Published:October 08, 2022DOI:https://doi.org/10.1016/j.acap.2022.09.022

      Abstract

      Objectives

      Participation in group prenatal care (GPNC) has been associated with increased attendance at prenatal, family planning and postpartum visits. We explored whether GPNC participation is associated with pediatric care engagement by measuring well-child visit (WCV) attendance among infants whose births were covered by Medicaid.

      Methods

      We used Medicaid claims and vital statistics from the South Carolina Department of Health and Human Services and GPNC site participation records (2013–2018). We compared WCV attendance of CenteringPregnancy GPNC patients to a propensity-score matched cohort of individual prenatal care patients (IPNC) across 21 prenatal care practices using linear probability models.
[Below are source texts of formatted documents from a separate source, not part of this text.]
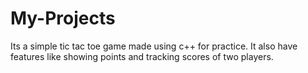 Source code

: # My-Projects
Its a simple tic tac toe game made using c++ for practice.
It also have features like showing points and tracking scores of two players.
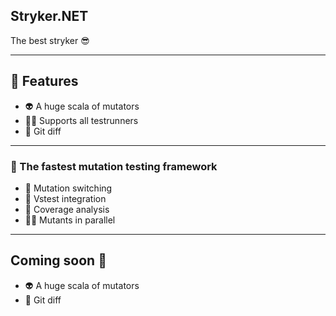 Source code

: ## Stryker.NET

The best stryker 😎

---

## 🤩 Features
- 👽 A huge scala of mutators<!-- .element class="no-list" -->
- 🐱‍👤 Supports all testrunners<!-- .element class="no-list" -->
- 🔎 Git diff<!-- .element class="no-list" -->

---

### 🚀 The fastest mutation testing framework
- 🧐 Mutation switching<!-- .element class="no-list" -->
- 🤝 Vstest integration<!-- .element class="no-list" -->
- 🚀 Coverage analysis<!-- .element class="no-list" -->
- 🚀🚀 Mutants in parallel<!-- .element class="no-list" -->

---

## Coming soon 🔮

- 👽 A huge scala of mutators<!-- .element class="no-list" -->
- 🔎 Git diff<!-- .element class="no-list" --> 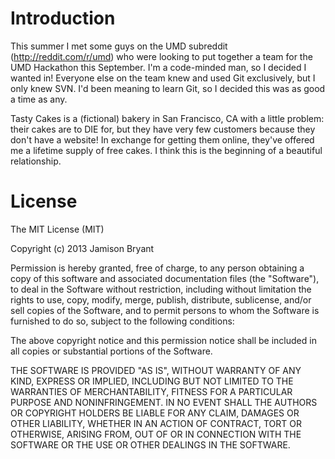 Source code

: Introduction
============

This summer I met some guys on the UMD subreddit (http://reddit.com/r/umd) who
were looking to put together a team for the UMD Hackathon this September. I'm
a code-minded man, so I decided I wanted in! Everyone else on the team knew and
used Git exclusively, but I only knew SVN. I'd been meaning to learn Git, so I
decided this was as good a time as any.

Tasty Cakes is a (fictional) bakery in San Francisco, CA with a little problem: 
their cakes are to DIE for, but they have very few customers because they don't 
have a website! In exchange for getting them online, they've offered me a 
lifetime supply of free cakes. I think this is the beginning of a beautiful 
relationship.

License
=======

The MIT License (MIT)

Copyright (c) 2013 Jamison Bryant

Permission is hereby granted, free of charge, to any person obtaining a copy of
this software and associated documentation files (the "Software"), to deal in
the Software without restriction, including without limitation the rights to
use, copy, modify, merge, publish, distribute, sublicense, and/or sell copies of
the Software, and to permit persons to whom the Software is furnished to do so,
subject to the following conditions:

The above copyright notice and this permission notice shall be included in all
copies or substantial portions of the Software.

THE SOFTWARE IS PROVIDED "AS IS", WITHOUT WARRANTY OF ANY KIND, EXPRESS OR
IMPLIED, INCLUDING BUT NOT LIMITED TO THE WARRANTIES OF MERCHANTABILITY, FITNESS
FOR A PARTICULAR PURPOSE AND NONINFRINGEMENT. IN NO EVENT SHALL THE AUTHORS OR
COPYRIGHT HOLDERS BE LIABLE FOR ANY CLAIM, DAMAGES OR OTHER LIABILITY, WHETHER
IN AN ACTION OF CONTRACT, TORT OR OTHERWISE, ARISING FROM, OUT OF OR IN
CONNECTION WITH THE SOFTWARE OR THE USE OR OTHER DEALINGS IN THE SOFTWARE. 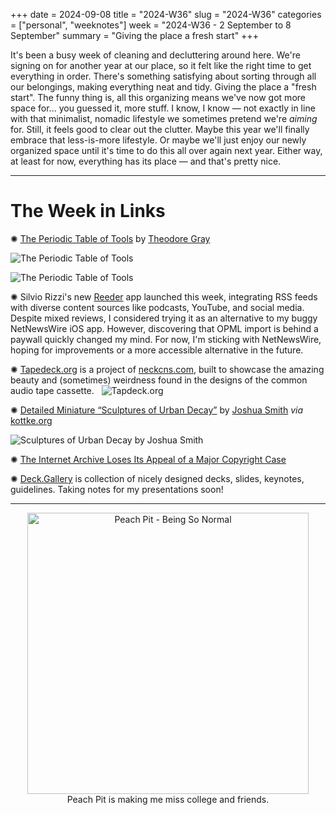 +++
date = 2024-09-08
title = "2024-W36"
slug = "2024-W36"
categories = ["personal", "weeknotes"]
week = "2024-W36 - 2 September to 8 September"
summary = "Giving the place a fresh start"
+++

It's been a busy week of cleaning and decluttering around here. We're signing on for another year at our place, so it felt like the right time to get everything in order. There's something satisfying about sorting through all our belongings, making everything neat and tidy. Giving the place a "fresh start". The funny thing is, all this organizing means we've now got more space for... you guessed it, more stuff. I know, I know — not exactly in line with that minimalist, nomadic lifestyle we sometimes pretend we're *aiming* for. Still, it feels good to clear out the clutter. Maybe this year we'll finally embrace that less-is-more lifestyle. Or maybe we'll just enjoy our newly organized space until it's time to do this all over again next year. Either way, at least for now, everything has its place — and that's pretty nice.

---

# The Week in Links

✺ [The Periodic Table of Tools](https://periodictableoftools.com/) by [Theodore Gray](https://home.theodoregray.com/blog)

![The Periodic Table of Tools](/weeknotes/2024-W36/the-periodic-table-of-tools.jpg "The Periodic Table of Tools")

![The Periodic Table of Tools](/weeknotes/2024-W36/the-periodic-table-of-tools-protractors.jpg "Protractors")

✺ Silvio Rizzi's new [Reeder](https://apps.apple.com/us/app/reeder/id6475002485) app launched this week, integrating RSS feeds with diverse content sources like podcasts, YouTube, and social media. Despite mixed reviews, I considered trying it as an alternative to my buggy NetNewsWire iOS app. However, discovering that OPML import is behind a paywall quickly changed my mind. For now, I'm sticking with NetNewsWire, hoping for improvements or a more accessible alternative in the future.

✺ [Tapedeck.org](http://www.tapedeck.org/index.php) is a project of [neckcns.com](http://www.neckcns.com), built to showcase the amazing beauty and (sometimes) weirdness found in the designs of the common audio tape cassette.
 
![Tapdeck.org](/weeknotes/2024-W36/tapedeck.jpg "Tapdeck.org")

✺ [Detailed Miniature “Sculptures of Urban Decay”](https://kottke.org/24/09/detailed-miniature-sculptures-of-urban-decay/?ref=krabf.com) by [Joshua Smith](https://www.instagram.com/joshua_smith_street_artist/) *via* [kottke.org](https://kottke.org)

![Sculptures of Urban Decay by Joshua Smith](/weeknotes/2024-W36/j-smith-mini-02.jpg "Sculptures of Urban Decay by Joshua Smith")

✺ [The Internet Archive Loses Its Appeal of a Major Copyright Case](https://web.archive.org/web/20240904200623/https://www.wired.com/story/internet-archive-loses-hachette-books-case-appeal/) 

✺ [Deck.Gallery](https://www.deck.gallery/) is collection of nicely designed decks, slides, keynotes, guidelines. Taking notes for my presentations soon!

---

<div align="center">
   <a href="https://album.link/krabfwk36"><img src="/weeknotes/2024-W36/peach-pit-being-so-normal.jpg" alt="Peach Pit - Being So Normal" width="450">
</a>
<figcaption>Peach Pit is making me miss college and friends.</figcaption>
</figure>
</div>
The primary outcome measure was attending 6 or more WCVs in the first 15 months, a Healthcare Effectiveness Data and Information Set (HEDIS) performance measure.

      Results

      No differences in WCV were observed when comparing any exposure to GPNC (one or more sessions) to IPNC. We identified 3191 patients who participated in GPNC and matched these with 5184 in IPNC. Participation in 5 or more GPNC sessions compared to 5 or more prenatal visits was associated with higher rates of WCV compliance over the first 15 months (4.7 percentage point difference [95% CI 3.1–6.3%, P < .001]), with stronger associations between GPNC and WCV attendance for low birthweight infants, for Black infants, and for infants of mothers with no previous live births.

      Conclusions

      This study suggests GPNC may modestly influence WCV attendance. The potential mechanisms and dose response require further investigation. Gaps in WCV attendance compared to benchmarks persist regardless of PNC model.